A report released Tuesday by the city's Independent Budget Office found that the share of the city budget devoted to lawsuit outlays doubled from 1990 to 2004. And the whopping $575 million the city spent to settle lawsuits in 2004 is expected to balloon to nearly $800 million by 2010.
The 2004 figure testifies eloquently to the cost of the Litigation Lobby's stranglehold on Albany. It amounts to $71 for every man, woman and child in the city, a sum that gets passed directly into the city's tax burden. (Although trial lawyers like to portray the liability crisis as one of the insurance system rather than of the lawsuit system, New York City happens to be self-insured, so the raw numbers tell the tale.)
Is this just the inevitable cost of running a big city? Well, the 2004 budget for the city of Denver is available online, and it includes a line item for liability claims of — no misprint —$3.9 million, a number that would practically disappear as a rounding error in Gotham's legal budget. That's $7 per resident, about one-tenth the burden New York taxpayers face.
Yes, New York's government does more than Denver's — especially in running hospitals — but much of the tenfold difference per capita remains once you control for such factors. And the $575 million figure doesn't include several huge sources of lawsuit exposure for New York taxpayers — starting with the MTA, with its subways and buses, and the Port Authority, which was a magnet for liability lawsuits even before 9/11. Add them to the count, and you'd vault the figures far higher.
The bigger story here is not just the continued growth in lawsuit outlays. It's that Gotham was already facing a crisis in liability payouts 10 or 15 years ago, and things keep getting worse rather than better, despite the vocal complaints of virtually every mayor.
And also despite some concerted efforts by the city to limit its exposure. Sidewalk slip-fall claims are off sharply, for example, because of a 2003 law backed by Bloomberg that sticks adjacent property owners (as opposed to City Hall) with liability for many slip-falls. Victor Serby, a. New York attorney who often represents plaintiffs, says the Health and Hospitals Corp. has acted lately to clean up its chaotic patient record-keeping, a step that is likely to help the city in its defense of malpractice claims.
Overall, 30 percent of city lawsuit outlays go to medical liability claims, where million-dollar payouts are common. The most important category of these claims by far are cases of infant brain damage, most of which are not avoidable by obstetricians no matter how skillfully they practice, but which (particularly before plaintiff-friendly Bronx and Brooklyn juries) can generate enormous verdicts even when they rest on highly -doubtful scientific theories of blame. In fact, the most likely hope for reducing the incidence of these cases is probably improved social conditions (e.g. fewer premature births, less substance abuse by moms), rather than error-free obstetrics.

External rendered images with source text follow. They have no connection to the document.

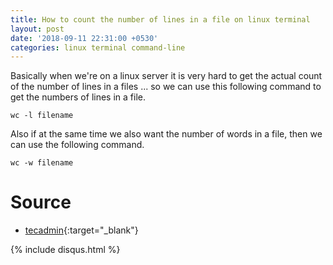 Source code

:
 ```yaml
---
title: How to count the number of lines in a file on linux terminal
layout: post
date: '2018-09-11 22:31:00 +0530'
categories: linux terminal command-line
---
```


Basically when we're on a linux server it is very hard to get the actual count of the number of lines in a files ... so we can use this following command to get the numbers of lines in a file.

```
wc -l filename
```

Also if at the same time we also want the number of words in a file, then we can use the following command.

```
wc -w filename
```

# **Source**
* [tecadmin](https://tecadmin.net/count-number-of-lines-in-file-in-linux/){:target="_blank"}

{% include disqus.html %}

Attorney Ellen Lombardi, with the city's Law Department, said the state's appeals courts are more willing to uphold high verdicts than formerly. Plus, the city's new push to settle cases early has led to some short-term bulging of outlays.
The city has some highly regarded legal talent, and it's quite possible its strategy is sound. But the overall direction of the numbers is unlikely to improve any time soon.
Why not? Some judges in the city's own back yard are considered deeply unsympathetic to the city as defendant. But the wider reason lies in Albany: New York is one of the very few states that has enacted little or no liability reform worth the name.
And that's exactly the way the immensely successful trial-lawyer lobby — along with its favorite representative, Assembly Speaker Sheldon Silver of Weitz & Luxenberg —aims to keep it.